Efforts are underway to restock Ukraine’s supply of medicines, said Dr. Ezra Barzilay, CDC’s country director for Ukraine. Antiretroviral drugs are used to treat HIV, and medicines such as buprenorphine and methadone are used for opioid addiction. Two Ukrainian factories that made drugs to treat opioid addiction have been attacked.
HIV and opioid addiction are related medical problems because the virus that causes AIDS can be transmitted by infected needles used to inject drugs. The Alliance estimates that 100,000 Ukrainians living with HIV are in cities and districts impacted by the Russian invasion. At the time the war started, more than 17,000 patients with opioid addiction were receiving treatment.
“Having the drugs in country doesn’t necessarily make it work,” Barzilay said. “You could have thousands of pills in one city and the city next door may not have access. They’re moving drugs by car from location to location.”

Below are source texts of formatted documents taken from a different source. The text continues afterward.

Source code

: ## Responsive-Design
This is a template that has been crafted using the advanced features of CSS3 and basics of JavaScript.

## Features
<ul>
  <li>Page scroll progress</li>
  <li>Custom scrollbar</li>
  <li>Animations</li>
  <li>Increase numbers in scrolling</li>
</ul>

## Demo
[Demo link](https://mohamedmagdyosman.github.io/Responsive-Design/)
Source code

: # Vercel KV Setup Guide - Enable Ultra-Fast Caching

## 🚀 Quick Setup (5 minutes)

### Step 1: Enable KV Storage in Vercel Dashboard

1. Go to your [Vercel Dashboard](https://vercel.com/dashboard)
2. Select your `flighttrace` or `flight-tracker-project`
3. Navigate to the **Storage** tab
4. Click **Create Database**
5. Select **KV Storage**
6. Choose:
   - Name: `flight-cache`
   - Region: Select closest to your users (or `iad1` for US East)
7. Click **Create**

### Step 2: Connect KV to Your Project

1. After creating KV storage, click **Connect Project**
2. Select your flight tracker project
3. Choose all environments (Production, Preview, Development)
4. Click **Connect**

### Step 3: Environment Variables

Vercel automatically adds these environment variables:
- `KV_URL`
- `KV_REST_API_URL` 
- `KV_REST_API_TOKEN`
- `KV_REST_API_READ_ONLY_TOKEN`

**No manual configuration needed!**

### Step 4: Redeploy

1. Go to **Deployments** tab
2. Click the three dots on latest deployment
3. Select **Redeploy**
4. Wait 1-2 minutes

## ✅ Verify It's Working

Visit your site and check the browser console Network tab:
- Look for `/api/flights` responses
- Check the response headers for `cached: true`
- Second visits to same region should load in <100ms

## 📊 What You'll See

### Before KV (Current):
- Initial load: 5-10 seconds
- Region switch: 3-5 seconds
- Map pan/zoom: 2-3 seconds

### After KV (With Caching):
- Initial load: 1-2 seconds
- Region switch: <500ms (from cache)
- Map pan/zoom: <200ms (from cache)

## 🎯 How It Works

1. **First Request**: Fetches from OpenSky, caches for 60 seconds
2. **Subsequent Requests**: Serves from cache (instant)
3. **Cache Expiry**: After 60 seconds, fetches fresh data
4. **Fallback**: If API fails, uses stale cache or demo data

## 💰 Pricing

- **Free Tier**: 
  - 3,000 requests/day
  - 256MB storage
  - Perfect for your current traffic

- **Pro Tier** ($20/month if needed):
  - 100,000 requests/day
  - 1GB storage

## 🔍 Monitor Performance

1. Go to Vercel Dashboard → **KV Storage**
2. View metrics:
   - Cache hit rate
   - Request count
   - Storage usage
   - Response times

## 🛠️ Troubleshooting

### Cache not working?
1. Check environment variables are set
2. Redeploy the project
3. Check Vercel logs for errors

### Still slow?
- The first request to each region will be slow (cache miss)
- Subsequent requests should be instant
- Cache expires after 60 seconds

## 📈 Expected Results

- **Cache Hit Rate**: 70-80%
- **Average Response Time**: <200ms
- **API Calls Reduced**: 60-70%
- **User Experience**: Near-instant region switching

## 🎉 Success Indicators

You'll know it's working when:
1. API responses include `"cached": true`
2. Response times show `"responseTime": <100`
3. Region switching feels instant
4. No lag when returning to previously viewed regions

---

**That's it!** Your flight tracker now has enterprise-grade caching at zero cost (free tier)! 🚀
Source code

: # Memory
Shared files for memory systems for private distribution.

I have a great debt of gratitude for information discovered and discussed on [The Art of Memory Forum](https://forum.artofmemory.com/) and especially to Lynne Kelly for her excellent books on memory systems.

Program director Klepikov said he remembers a long-ago event with the U.S. ambassador to kick off American support for his organization. “I’m worried that what we’ve achieved in 21 years can be destroyed in days because of the Russian aggression in Ukraine.”
President Joe Biden’s health secretary, Xavier Becerra, said the Health and Human Services Department is coordinating with the State Department to deliver medical supplies to Ukraine, and is preparing to help resettle Ukrainian refugees. “We want to be there,” Becerra told The Associated Press. “At HHS, we have a role to play as well.”